That joker has over a Gigahertz speed, 6 DDR3 lanes, up to 64 lanes of 12.75Gbps serial I/O, up to 16 of 28Gbps serial I/O, up to 400Gbps Ethernet, 400Gbps Interlaken (datacenter thing), and 2 PCI/Express controllers. Add 1.7 million LUTS for custom logic w/ 138 Mbits of registers or cache... noting that one of those mighty Oracle SPARC T1 processors only needs about 400,000 LUTS... to get a beast of a machine. Those are $10,000 unsurprisingly. Yet, even units that are several hundred dollars can do a hell of a lot and Altera on Intel's process node will do more.

I agree with another commenter that we'll see them in servers and datacenters first. The reason is that they'll have to charge more to recoup the initial cost of making them. Chips aint cheap: probably $5-10+ million per silicon test on Intel's node with mistakes requiring you to spend again. Tools to reduce that start at $1+ million a seat. Good thing FPGA's don't cost all that and have free/cheap synthesis tools. ;)


Sold. So what are the chances that we get PC architecture like this someday? Do you think it may sneak in the backdoor through graphics card manufacturers? Games seem like a huge application.


Previously, they went through the PCI bus (FPGA cards), custom memory bus (SGI's Altix), or PC memory bus (Pico Mini). The statements I've been reading on Intel's acquisition of Altera indicate they might integrate them at the SOC level. That knocks out most of what latency exists over the memory buses. The resulting performance for apps split between the CPU and FPGA should be much higher if they do this.

" through graphics card manufacturers? "

They actually compete with graphics card manufacturers with different tradeoffs. Most likely, your system will have a graphics card and FPGA logic.

"So what are the chances that we get PC architecture like this someday?"

http://picocomputing.com/products/picocube/picomini/

I have no idea how much it costs. You could probably buy a powerful server cheaper given it has four, good FPGA's (unit prices always high). Yet, that's a Core i7, up to 32GB of RAM, and 6 FPGA's worth of custom logic connected to both. Mainly aimed at FPGA developers and the niche that use them for acceleration. I'm sure hobbyists with cash might enjoy it, too. :)

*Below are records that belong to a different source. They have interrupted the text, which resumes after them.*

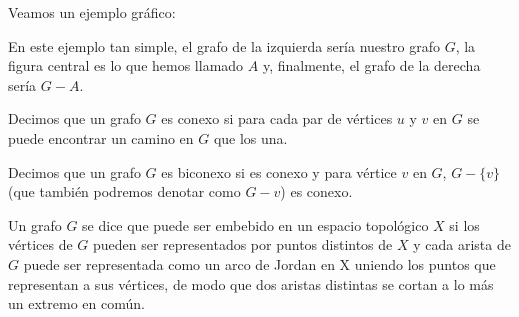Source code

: 	Veamos un ejemplo gráfico:
\[\]
\[\]
En este ejemplo tan simple, el grafo de la izquierda sería nuestro grafo $G$, la figura central es lo que hemos llamado $A$ y, finalmente, el grafo de la derecha sería $G-A$.

\begin{definition}
	Decimos que un grafo $G$ es conexo si para cada par de vértices $u$ y $v$ en $G$ se puede encontrar un camino en $G$ que los una.
\end{definition}

\begin{definition}
	Decimos que un grafo $G$ es biconexo si es conexo y para vértice $v$ en $G$, $G - \{v\}$ (que también podremos denotar como $G - v$) es conexo.
\end{definition}

\begin{definition}
Un grafo $G$ se dice que puede ser embebido en un espacio topológico $X$ si los vértices de $G$ pueden ser representados por puntos distintos de $X$ y cada arista de $G$ puede ser representada como un arco de Jordan en X uniendo los puntos que representan a sus vértices, de  modo que dos aristas distintas se cortan a lo más un extremo en común.
\end{definition}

I'll end with an illustration. A company once made a dedicated physics chip (Physx) to dramatically improve game physics while CPU did other things. NVIDIA acquired it & added it to GPU. Latest demo (below) on ever-difficult water rendering shows what a custom chip can do for an element of gaming. Now, just list off in your head all the other things that make a game work and imagine what it might be like if they had custom circuits too. And each game had its own custom circuits. Probably like PS3 vs PSX in difference. Not sure if it will happen, but we can keep dreaming, right?

https://www.youtube.com/watch?v=JcgkAMr9r5o


Isn't IBM announcing they've discovered how to build 7nm chips? Things are still progressing


They'll certainly progress. Far as IBM's announcement, they said they could do it in a lab but not mass manufacturing. Intel says they can't mass manufacture things yet. So, the two could be in a similar situation where they have lab-proven concepts but nothing further. Too little data for me to know at this point.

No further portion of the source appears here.